**Problem details**
In the entries below, find the lines with the word "ecran" and copy them.

== == ==

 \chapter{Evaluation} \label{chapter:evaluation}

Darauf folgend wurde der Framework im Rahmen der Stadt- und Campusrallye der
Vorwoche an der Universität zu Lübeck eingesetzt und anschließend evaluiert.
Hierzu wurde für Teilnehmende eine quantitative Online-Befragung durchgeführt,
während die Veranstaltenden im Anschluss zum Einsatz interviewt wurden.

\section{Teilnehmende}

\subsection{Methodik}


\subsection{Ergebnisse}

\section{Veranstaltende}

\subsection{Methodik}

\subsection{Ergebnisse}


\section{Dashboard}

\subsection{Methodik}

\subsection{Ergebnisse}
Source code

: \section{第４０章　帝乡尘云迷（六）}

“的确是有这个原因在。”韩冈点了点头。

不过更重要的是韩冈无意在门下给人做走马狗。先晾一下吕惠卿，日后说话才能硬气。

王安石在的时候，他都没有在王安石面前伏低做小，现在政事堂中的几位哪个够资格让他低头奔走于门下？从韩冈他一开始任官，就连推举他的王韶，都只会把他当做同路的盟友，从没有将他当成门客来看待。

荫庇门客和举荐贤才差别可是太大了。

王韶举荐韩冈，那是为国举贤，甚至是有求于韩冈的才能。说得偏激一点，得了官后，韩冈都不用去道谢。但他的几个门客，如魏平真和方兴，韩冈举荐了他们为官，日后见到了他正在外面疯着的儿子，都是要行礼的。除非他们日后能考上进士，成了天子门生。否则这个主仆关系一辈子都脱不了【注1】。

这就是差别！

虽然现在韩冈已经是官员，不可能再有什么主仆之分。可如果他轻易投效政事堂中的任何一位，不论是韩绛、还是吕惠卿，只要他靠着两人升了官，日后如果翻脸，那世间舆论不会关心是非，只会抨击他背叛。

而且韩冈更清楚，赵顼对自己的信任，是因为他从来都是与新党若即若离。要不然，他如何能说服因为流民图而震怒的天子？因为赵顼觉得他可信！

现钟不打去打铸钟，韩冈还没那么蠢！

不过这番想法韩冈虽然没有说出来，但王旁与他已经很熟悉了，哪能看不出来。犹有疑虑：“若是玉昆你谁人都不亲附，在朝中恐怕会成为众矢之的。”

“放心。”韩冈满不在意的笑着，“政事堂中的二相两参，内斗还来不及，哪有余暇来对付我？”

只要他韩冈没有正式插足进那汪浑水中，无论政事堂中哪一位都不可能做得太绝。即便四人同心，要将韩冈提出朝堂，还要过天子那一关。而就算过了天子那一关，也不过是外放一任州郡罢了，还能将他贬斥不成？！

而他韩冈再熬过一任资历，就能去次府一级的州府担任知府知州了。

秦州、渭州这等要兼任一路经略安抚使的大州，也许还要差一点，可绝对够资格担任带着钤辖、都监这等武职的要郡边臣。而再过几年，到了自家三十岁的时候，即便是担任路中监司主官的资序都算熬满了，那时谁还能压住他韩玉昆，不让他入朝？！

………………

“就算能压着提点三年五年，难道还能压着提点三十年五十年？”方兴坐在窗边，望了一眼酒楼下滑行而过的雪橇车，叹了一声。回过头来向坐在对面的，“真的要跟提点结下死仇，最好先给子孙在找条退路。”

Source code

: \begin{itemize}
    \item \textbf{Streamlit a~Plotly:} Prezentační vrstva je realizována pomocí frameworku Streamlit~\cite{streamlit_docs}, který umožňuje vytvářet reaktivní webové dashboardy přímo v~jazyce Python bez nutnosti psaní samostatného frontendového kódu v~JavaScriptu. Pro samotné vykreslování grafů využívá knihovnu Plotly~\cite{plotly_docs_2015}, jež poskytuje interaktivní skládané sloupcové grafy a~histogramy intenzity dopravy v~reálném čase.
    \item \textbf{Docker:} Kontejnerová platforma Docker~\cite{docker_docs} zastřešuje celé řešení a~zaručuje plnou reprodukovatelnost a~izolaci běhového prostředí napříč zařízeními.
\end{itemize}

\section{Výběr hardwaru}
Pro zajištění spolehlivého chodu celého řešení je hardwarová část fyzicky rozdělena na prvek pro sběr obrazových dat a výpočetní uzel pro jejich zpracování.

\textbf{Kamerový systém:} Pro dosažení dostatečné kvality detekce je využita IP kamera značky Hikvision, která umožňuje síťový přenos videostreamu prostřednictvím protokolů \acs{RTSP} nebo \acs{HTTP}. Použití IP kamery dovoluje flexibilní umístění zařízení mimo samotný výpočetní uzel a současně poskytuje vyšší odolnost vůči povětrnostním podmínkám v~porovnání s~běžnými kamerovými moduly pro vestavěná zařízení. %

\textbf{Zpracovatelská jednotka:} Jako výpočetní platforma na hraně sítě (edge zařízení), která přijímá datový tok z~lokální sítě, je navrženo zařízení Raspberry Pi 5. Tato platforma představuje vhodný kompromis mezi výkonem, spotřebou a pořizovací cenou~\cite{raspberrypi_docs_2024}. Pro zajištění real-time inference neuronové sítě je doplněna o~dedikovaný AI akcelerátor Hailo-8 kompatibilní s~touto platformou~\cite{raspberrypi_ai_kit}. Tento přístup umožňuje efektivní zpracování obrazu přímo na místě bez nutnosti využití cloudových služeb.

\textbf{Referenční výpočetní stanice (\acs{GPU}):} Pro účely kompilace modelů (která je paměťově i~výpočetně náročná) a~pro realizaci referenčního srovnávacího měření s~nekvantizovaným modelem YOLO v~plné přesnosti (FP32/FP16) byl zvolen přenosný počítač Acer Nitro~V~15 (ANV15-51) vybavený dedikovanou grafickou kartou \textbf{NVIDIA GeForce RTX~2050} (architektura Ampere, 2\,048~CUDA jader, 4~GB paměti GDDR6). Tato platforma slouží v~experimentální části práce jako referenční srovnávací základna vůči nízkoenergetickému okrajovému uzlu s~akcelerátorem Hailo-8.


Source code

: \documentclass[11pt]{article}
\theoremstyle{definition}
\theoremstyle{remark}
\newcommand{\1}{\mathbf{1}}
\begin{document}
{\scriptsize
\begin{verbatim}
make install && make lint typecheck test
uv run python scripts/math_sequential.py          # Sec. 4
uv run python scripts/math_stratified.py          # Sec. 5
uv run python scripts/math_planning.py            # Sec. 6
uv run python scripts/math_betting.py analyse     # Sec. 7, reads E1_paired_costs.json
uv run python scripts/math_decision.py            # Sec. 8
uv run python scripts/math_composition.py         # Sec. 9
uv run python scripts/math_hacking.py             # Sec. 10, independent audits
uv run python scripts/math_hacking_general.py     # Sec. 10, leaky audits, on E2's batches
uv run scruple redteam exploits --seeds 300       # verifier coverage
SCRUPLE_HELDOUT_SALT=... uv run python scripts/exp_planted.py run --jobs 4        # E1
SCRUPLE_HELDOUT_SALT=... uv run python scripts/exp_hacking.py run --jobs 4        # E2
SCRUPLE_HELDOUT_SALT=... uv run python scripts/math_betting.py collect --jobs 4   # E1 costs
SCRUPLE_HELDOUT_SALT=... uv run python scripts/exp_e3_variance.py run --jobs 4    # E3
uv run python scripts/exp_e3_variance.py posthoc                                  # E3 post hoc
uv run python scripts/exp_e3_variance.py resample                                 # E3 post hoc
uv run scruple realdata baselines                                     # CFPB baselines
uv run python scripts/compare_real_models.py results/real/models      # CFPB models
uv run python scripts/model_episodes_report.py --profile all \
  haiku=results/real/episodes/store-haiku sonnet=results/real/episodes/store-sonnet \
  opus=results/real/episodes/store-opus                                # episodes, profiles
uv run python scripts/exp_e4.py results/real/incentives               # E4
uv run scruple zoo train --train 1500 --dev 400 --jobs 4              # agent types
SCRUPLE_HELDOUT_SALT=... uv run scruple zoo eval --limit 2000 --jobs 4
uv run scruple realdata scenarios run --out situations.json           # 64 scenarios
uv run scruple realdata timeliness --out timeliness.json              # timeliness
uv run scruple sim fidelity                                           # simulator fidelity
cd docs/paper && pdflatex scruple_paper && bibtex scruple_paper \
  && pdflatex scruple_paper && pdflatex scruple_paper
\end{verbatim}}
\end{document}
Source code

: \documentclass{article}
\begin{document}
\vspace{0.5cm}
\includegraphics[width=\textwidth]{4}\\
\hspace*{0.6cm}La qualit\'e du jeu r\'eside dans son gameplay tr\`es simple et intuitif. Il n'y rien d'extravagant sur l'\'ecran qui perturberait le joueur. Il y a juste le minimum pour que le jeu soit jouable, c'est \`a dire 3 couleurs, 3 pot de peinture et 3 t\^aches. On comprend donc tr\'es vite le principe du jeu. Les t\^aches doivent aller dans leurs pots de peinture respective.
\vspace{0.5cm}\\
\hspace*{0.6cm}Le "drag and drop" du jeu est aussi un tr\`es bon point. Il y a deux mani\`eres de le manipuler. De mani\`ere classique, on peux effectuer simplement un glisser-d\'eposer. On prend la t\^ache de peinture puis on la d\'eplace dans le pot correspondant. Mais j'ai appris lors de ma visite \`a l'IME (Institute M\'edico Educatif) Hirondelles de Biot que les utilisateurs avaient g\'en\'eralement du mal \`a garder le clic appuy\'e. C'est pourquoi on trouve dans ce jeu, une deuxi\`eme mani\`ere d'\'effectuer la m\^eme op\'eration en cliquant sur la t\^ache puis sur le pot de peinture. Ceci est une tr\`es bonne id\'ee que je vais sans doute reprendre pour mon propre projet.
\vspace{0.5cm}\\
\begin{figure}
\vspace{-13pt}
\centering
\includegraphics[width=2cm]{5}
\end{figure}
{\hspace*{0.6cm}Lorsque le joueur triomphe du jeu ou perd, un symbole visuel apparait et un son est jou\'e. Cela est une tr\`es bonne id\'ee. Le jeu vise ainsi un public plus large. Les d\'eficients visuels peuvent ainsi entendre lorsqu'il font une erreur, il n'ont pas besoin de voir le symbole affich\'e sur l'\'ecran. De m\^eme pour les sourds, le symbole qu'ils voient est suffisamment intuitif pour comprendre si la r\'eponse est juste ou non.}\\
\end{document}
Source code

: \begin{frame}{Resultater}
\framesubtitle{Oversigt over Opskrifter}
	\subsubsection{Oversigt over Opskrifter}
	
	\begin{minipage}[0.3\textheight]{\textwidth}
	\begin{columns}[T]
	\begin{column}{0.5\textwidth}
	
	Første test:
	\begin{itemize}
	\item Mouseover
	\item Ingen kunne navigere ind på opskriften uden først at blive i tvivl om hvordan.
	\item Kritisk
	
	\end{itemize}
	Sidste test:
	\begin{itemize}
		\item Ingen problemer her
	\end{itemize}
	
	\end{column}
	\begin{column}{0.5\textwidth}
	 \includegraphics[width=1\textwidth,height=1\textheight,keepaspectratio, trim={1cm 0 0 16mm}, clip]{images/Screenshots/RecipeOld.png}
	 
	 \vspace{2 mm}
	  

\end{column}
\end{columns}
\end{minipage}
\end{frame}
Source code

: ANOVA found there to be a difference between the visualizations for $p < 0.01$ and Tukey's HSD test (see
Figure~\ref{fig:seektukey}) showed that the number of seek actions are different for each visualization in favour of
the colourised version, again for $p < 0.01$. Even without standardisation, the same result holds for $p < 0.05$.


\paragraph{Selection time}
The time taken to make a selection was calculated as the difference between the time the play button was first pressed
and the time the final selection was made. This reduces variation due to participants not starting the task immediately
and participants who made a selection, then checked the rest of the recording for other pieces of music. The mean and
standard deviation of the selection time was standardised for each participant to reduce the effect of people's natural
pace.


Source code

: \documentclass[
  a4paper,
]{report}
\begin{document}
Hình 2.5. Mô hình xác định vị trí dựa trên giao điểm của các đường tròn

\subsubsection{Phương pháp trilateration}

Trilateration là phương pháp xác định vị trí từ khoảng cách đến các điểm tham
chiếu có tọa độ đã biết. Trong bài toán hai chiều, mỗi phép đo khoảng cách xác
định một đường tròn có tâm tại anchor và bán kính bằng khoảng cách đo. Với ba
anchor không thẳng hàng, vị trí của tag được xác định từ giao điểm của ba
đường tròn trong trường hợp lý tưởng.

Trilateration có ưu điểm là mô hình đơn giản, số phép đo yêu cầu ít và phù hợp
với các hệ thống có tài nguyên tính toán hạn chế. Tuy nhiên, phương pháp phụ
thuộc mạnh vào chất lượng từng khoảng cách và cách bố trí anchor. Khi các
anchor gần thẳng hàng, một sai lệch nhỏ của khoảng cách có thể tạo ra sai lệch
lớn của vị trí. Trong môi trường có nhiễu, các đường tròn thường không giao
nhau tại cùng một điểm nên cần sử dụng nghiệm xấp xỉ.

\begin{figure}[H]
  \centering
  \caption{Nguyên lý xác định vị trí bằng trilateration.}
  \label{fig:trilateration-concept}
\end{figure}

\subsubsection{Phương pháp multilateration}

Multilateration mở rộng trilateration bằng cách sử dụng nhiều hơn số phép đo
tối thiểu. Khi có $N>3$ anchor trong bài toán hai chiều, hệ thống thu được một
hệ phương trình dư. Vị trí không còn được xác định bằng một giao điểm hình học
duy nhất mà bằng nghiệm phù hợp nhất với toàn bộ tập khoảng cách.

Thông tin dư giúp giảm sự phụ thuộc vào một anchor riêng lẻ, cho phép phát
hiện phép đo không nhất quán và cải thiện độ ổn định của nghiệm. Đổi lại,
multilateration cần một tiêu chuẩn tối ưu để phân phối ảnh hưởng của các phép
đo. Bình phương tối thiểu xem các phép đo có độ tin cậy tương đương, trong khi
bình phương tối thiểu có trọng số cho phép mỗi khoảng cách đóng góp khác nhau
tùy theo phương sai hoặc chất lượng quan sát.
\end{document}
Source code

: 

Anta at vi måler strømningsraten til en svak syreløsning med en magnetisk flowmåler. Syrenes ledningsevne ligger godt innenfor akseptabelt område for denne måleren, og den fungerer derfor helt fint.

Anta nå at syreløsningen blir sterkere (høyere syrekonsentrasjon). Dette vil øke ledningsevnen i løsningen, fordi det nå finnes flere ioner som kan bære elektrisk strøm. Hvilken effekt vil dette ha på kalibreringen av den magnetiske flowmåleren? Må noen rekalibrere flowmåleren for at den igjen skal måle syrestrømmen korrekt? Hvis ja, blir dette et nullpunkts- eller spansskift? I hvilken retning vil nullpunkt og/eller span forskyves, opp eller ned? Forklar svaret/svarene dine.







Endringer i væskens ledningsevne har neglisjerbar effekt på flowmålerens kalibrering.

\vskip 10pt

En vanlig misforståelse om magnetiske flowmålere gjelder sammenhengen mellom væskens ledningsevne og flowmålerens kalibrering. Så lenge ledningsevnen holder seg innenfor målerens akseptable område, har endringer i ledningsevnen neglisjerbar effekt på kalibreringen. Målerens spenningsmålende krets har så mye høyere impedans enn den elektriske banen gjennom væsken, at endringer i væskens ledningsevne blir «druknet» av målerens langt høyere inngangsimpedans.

== == ==

**Expected answer**
\hspace*{0.6cm}La qualit\'e du jeu r\'eside dans son gameplay tr\`es simple et intuitif. Il n'y rien d'extravagant sur l'\'ecran qui perturberait le joueur. Il y a juste le minimum pour que le jeu soit jouable, c'est \`a dire 3 couleurs, 3 pot de peinture et 3 t\^aches. On comprend donc tr\'es vite le principe du jeu. Les t\^aches doivent aller dans leurs pots de peinture respective.
{\hspace*{0.6cm}Lorsque le joueur triomphe du jeu ou perd, un symbole visuel apparait et un son est jou\'e. Cela est une tr\`es bonne id\'ee. Le jeu vise ainsi un public plus large. Les d\'eficients visuels peuvent ainsi entendre lorsqu'il font une erreur, il n'ont pas besoin de voir le symbole affich\'e sur l'\'ecran. De m\^eme pour les sourds, le symbole qu'ils voient est suffisamment intuitif pour comprendre si la r\'eponse est juste ou non.}\\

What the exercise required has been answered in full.